Document images with source code:
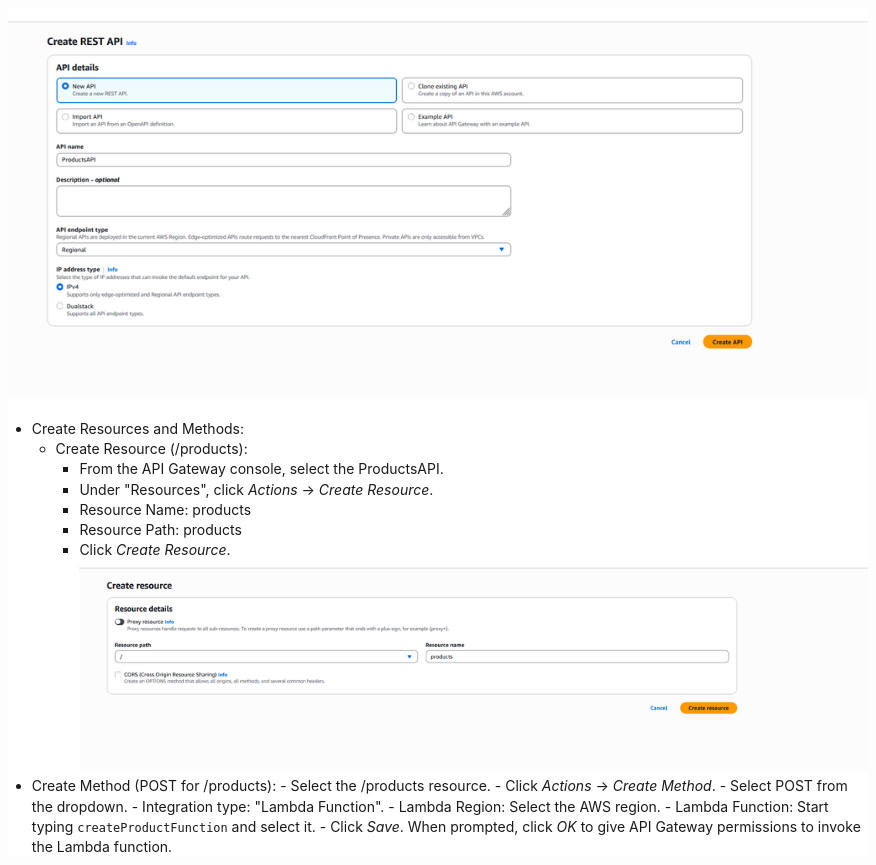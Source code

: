 ![Create API](visual-guides/4.create-api.png)
 - Create Resources and Methods:
    - Create Resource (/products):
       - From the API Gateway console, select the ProductsAPI.
       - Under "Resources", click *Actions* -> *Create Resource*.
       - Resource Name: products
       - Resource Path: products
       - Click *Create Resource*.
![Create Products](visual-guides/4.create-products.png)
 - Create Method (POST for /products):
       - Select the /products resource.
       - Click *Actions* -> *Create Method*.
       - Select POST from the dropdown.
       - Integration type: "Lambda Function".
       - Lambda Region: Select the AWS region.
       - Lambda Function: Start typing `createProductFunction` and select it.
       - Click *Save*. When prompted, click *OK* to give API Gateway permissions to invoke the Lambda function.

Instructions to follow:
Starting at the line that contains "- From the API", output every remaining line of the data exactly, and stop after the last one.

Your response:
       - From the API Gateway console, select the ProductsAPI.
       - Under "Resources", click *Actions* -> *Create Resource*.
       - Resource Name: products
       - Resource Path: products
       - Click *Create Resource*.
![Create Products](visual-guides/4.create-products.png)
 - Create Method (POST for /products):
       - Select the /products resource.
       - Click *Actions* -> *Create Method*.
       - Select POST from the dropdown.
       - Integration type: "Lambda Function".
       - Lambda Region: Select the AWS region.
       - Lambda Function: Start typing `createProductFunction` and select it.
       - Click *Save*. When prompted, click *OK* to give API Gateway permissions to invoke the Lambda function.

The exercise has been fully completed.